Oswald Littler

Personal information
- Full name: Oswald Littler
- Date of birth: 15 February 1907
- Place of birth: Billinge, England
- Date of death: 21 January 1970 (aged 62)
- Place of death: Billinge, Merseyside, England
- Height: 5 ft 9 in (1.75 m)
- Position(s): Inside-forward

Youth career
- Billinge
- Skelmersdale United
- Northwich Victoria

Senior career*
- Years: Team / Apps / (Gls)
- 1928–1929: Rochdale / 4 / (1)
- 1929–1930: Southampton / 12 / (3)
- 1930–1931: Southport / 15 / (3)
- 1931–1933: Barrow / 15 / (3)
- 1933–19??: Winsford United

= Oswald Littler =

English footballer

Oswald Littler (15 February 1907 – 21 January 1970) was an English professional footballer who played as an inside-forward for various clubs in the 1920s and 1930s.

==Football career==
Littler was born in Billinge, near St Helens and played football as an amateur with various clubs including Skelmersdale United of the Liverpool County Football Combination and Northwich Victoria in the Cheshire County League while working as a payroll clerk in a Lancashire colliery.

His first professional contract came when he joined Rochdale of the Football League Third Division North in July 1928. A year later, he moved to the south coast to join Southampton of the Second Division on trial, before being signed in August 1929.
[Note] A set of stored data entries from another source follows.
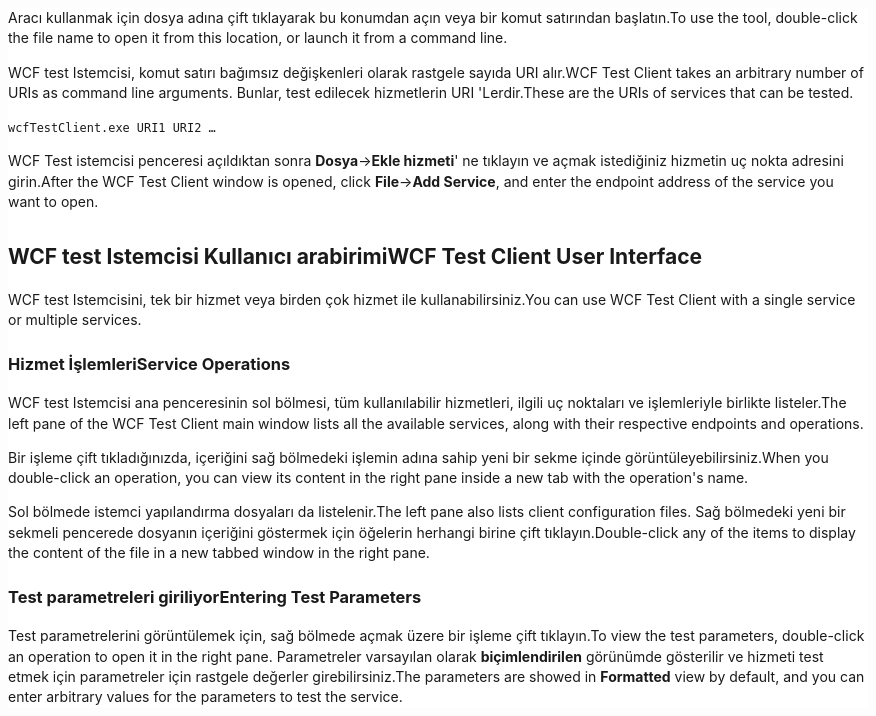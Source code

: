 <span data-ttu-id="ced4e-120">Aracı kullanmak için dosya adına çift tıklayarak bu konumdan açın veya bir komut satırından başlatın.</span><span class="sxs-lookup"><span data-stu-id="ced4e-120">To use the tool, double-click the file name to open it from this location, or launch it from a command line.</span></span>  
  
 <span data-ttu-id="ced4e-121">WCF test Istemcisi, komut satırı bağımsız değişkenleri olarak rastgele sayıda URI alır.</span><span class="sxs-lookup"><span data-stu-id="ced4e-121">WCF Test Client takes an arbitrary number of URIs as command line arguments.</span></span>  <span data-ttu-id="ced4e-122">Bunlar, test edilecek hizmetlerin URI 'Lerdir.</span><span class="sxs-lookup"><span data-stu-id="ced4e-122">These are the URIs of services that can be tested.</span></span>  
  
 `wcfTestClient.exe URI1 URI2 …`  
  
 <span data-ttu-id="ced4e-123">WCF Test istemcisi penceresi açıldıktan sonra **Dosya**->**Ekle hizmeti**' ne tıklayın ve açmak istediğiniz hizmetin uç nokta adresini girin.</span><span class="sxs-lookup"><span data-stu-id="ced4e-123">After the WCF Test Client window is opened, click **File**->**Add Service**, and enter the endpoint address of the service you want to open.</span></span>  
  
## <a name="wcf-test-client-user-interface"></a><span data-ttu-id="ced4e-124">WCF test Istemcisi Kullanıcı arabirimi</span><span class="sxs-lookup"><span data-stu-id="ced4e-124">WCF Test Client User Interface</span></span>  
 <span data-ttu-id="ced4e-125">WCF test Istemcisini, tek bir hizmet veya birden çok hizmet ile kullanabilirsiniz.</span><span class="sxs-lookup"><span data-stu-id="ced4e-125">You can use WCF Test Client with a single service or multiple services.</span></span>  
  
### <a name="service-operations"></a><span data-ttu-id="ced4e-126">Hizmet İşlemleri</span><span class="sxs-lookup"><span data-stu-id="ced4e-126">Service Operations</span></span>  
 <span data-ttu-id="ced4e-127">WCF test Istemcisi ana penceresinin sol bölmesi, tüm kullanılabilir hizmetleri, ilgili uç noktaları ve işlemleriyle birlikte listeler.</span><span class="sxs-lookup"><span data-stu-id="ced4e-127">The left pane of the WCF Test Client main window lists all the available services, along with their respective endpoints and operations.</span></span>  
  
 <span data-ttu-id="ced4e-128">Bir işleme çift tıkladığınızda, içeriğini sağ bölmedeki işlemin adına sahip yeni bir sekme içinde görüntüleyebilirsiniz.</span><span class="sxs-lookup"><span data-stu-id="ced4e-128">When you double-click an operation, you can view its content in the right pane inside a new tab with the operation's name.</span></span>  
  
 <span data-ttu-id="ced4e-129">Sol bölmede istemci yapılandırma dosyaları da listelenir.</span><span class="sxs-lookup"><span data-stu-id="ced4e-129">The left pane also lists client configuration files.</span></span> <span data-ttu-id="ced4e-130">Sağ bölmedeki yeni bir sekmeli pencerede dosyanın içeriğini göstermek için öğelerin herhangi birine çift tıklayın.</span><span class="sxs-lookup"><span data-stu-id="ced4e-130">Double-click any of the items to display the content of the file in a new tabbed window in the right pane.</span></span>  
  
### <a name="entering-test-parameters"></a><span data-ttu-id="ced4e-131">Test parametreleri giriliyor</span><span class="sxs-lookup"><span data-stu-id="ced4e-131">Entering Test Parameters</span></span>  
 <span data-ttu-id="ced4e-132">Test parametrelerini görüntülemek için, sağ bölmede açmak üzere bir işleme çift tıklayın.</span><span class="sxs-lookup"><span data-stu-id="ced4e-132">To view the test parameters, double-click an operation to open it in the right pane.</span></span> <span data-ttu-id="ced4e-133">Parametreler varsayılan olarak **biçimlendirilen** görünümde gösterilir ve hizmeti test etmek için parametreler için rastgele değerler girebilirsiniz.</span><span class="sxs-lookup"><span data-stu-id="ced4e-133">The parameters are showed in **Formatted** view by default, and you can enter arbitrary values for the parameters to test the service.</span></span>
He made his debut for the Saints when he took the place of the injured Jerry Mackie at inside-right for the home match against Chelsea on 21 September 1929. The match was won 4–2, with a hat-trick from Dick Rowley; this was followed by a 5–0 victory at Nottingham Forest where he scored twice, with Rowley claiming a second consecutive hat-trick. Littler retained his place for a further ten matches, scoring once more, until December 1929, when, after a run of four matches without a win, manager Arthur Chadwick made seven changes for the match at Reading, replacing Littler with Bill Fraser.

In the summer of 1930, Littler was given a free transfer and returned to Lancashire to join Southport. A year later, he moved on to Barrow before winding up his career back in the Cheshire County League with Winsford United.